Apple pushed the price of its high-end iPhone higher, even as other manufacturers feel pricing pressure on smartphones. Apple's iPhone is already more expensive than nearly all of its competitors. Before the price increase, research firm IDC estimated that the world-wide average selling price of an iPhone will be $657 this year, compared with $254 for phones using Google Inc.'s Android operating system.

The price increase comes as U.S. carriers wean customers off upfront discounts that masked the real price of the iPhone. Instead, carriers are pushing subscribers to pay the full price of the iPhone in installments. This approach, however, could help Apple in the short term because subscribers can get new phones without paying any money down.

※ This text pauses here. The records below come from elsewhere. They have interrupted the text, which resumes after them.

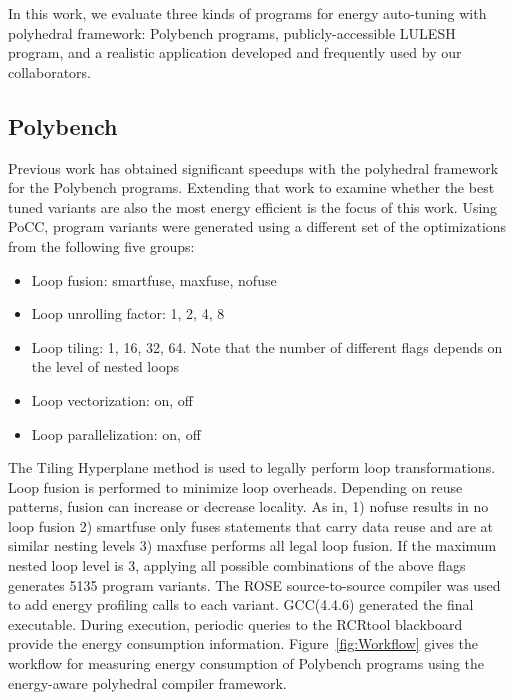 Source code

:In this work, we evaluate three kinds of programs for energy auto-tuning with
polyhedral framework: Polybench programs, publicly-accessible LULESH 
program\cite{LULESH:versions}, and a realistic application developed and frequently 
used by our collaborators.

\subsection{Polybench}
Previous work has obtained significant speedups with the 
polyhedral framework for the Polybench programs\cite{EJ2011,EJ2012,EJ2013}.
Extending that work to examine whether the best tuned variants are also
the most energy efficient is the focus of this work.
Using PoCC, program variants were generated using
a different set of the 
optimizations from the following five groups: 
\begin{itemize}
    \item Loop fusion: smartfuse, maxfuse, nofuse
    \item Loop unrolling factor: 1, 2, 4, 8
    \item Loop tiling: 1, 16, 32, 64. Note that the number of different flags
 depends on the level of nested loops   
    \item Loop vectorization: on, off
    \item Loop parallelization: on, off
\end{itemize}
The Tiling Hyperplane method\cite{Hyperplane} is used to legally perform loop transformations.
Loop fusion is performed to minimize loop overheads. Depending on reuse patterns, fusion can increase or decrease locality. As in\cite{EJ2013}, 1) nofuse results in no loop fusion 2) smartfuse only
fuses statements that carry data reuse and are at similar nesting levels 3) maxfuse performs all legal loop fusion.
If the maximum nested loop level is 3, applying all possible combinations
of the above flags generates 5135 program variants. The ROSE source-to-source
compiler was used to add energy profiling calls to each variant.
GCC(4.4.6) generated the final executable. During execution,
 periodic queries to the RCRtool blackboard provide the energy consumption information.
Figure~\ref{fig:Workflow} gives the workflow for measuring energy consumption of 
Polybench programs using the energy-aware polyhedral compiler framework.

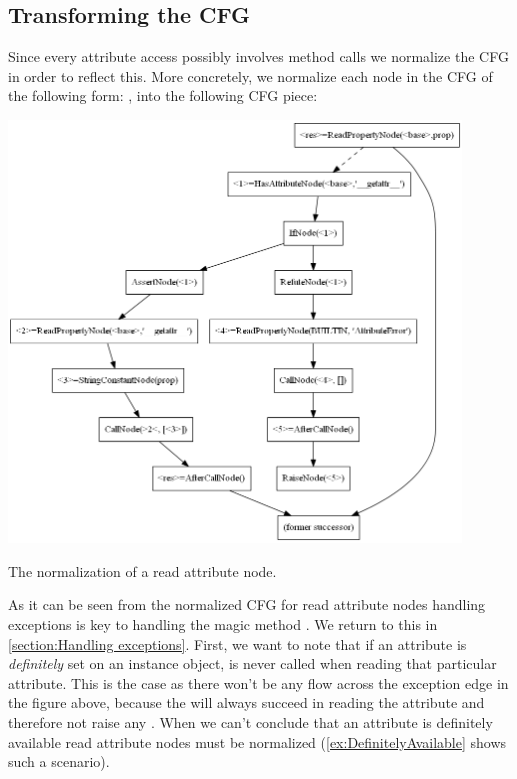 \subsection{Transforming the CFG}
\label{Magic methods transformation}
Since every attribute access possibly involves method calls we normalize the CFG in order to reflect this. More concretely, we normalize each node in the CFG of the following form: , into the following CFG piece:

\begin{listing}[H]
  \begin{center}
    \includegraphics[width=0.9\textwidth]{images/readproperty.png}
  \end{center}
  \vspace{-10pt}
  \caption{The normalization of a read attribute node.}
  \label{fig:MagicMethods1}
\end{listing}

As it can be seen from the normalized CFG for read attribute nodes handling exceptions is key to handling the magic method . We return to this in \autoref{section:Handling exceptions}. First, we want to note that if an attribute is \textit{definitely} set on an instance object,  is never called when reading that particular attribute. This is the case as there won't be any flow across the exception edge in the figure above, because the  will always succeed in reading the attribute and therefore not raise any . When we can't conclude that an attribute is definitely available read attribute nodes must be normalized (\autoref{ex:DefinitelyAvailable} shows such a scenario).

In a note published on Friday, Bernstein Research analyst Toni Sacconaghi estimated that the new iPhones will sell 182 million units in Apple's fiscal year starting in October, marking an estimated 9% increase from the prior year. Mr. Sacconaghi said he expects a "more pronounced upgrade cycle with the iPhone 6 than Apple has seen historically."

The iPhone announcement comes as Apple is trying to prove that it can still deliver the type of groundbreaking products that vaulted it from the brink of bankruptcy to become the world's most valuable company by market capitalization. It established itself as a leading innovator by redefining the mobile phone in 2007 with the iPhone, and the tablet computer in 2010 with the iPad.

By revealing new hardware products together with service offerings, Apple is trying to show how it can create experiences that can't easily be replicated by competitors, to keep users loyal at a time when Google's Android mobile-operating system runs about 85% of smartphones.

Mr. Cook started raising expectations for a wave of new products in October 2013, when he told investors they would see "some exciting new products from us in the fall of this year and across 2014." In April, he said he felt "really great" about forthcoming products.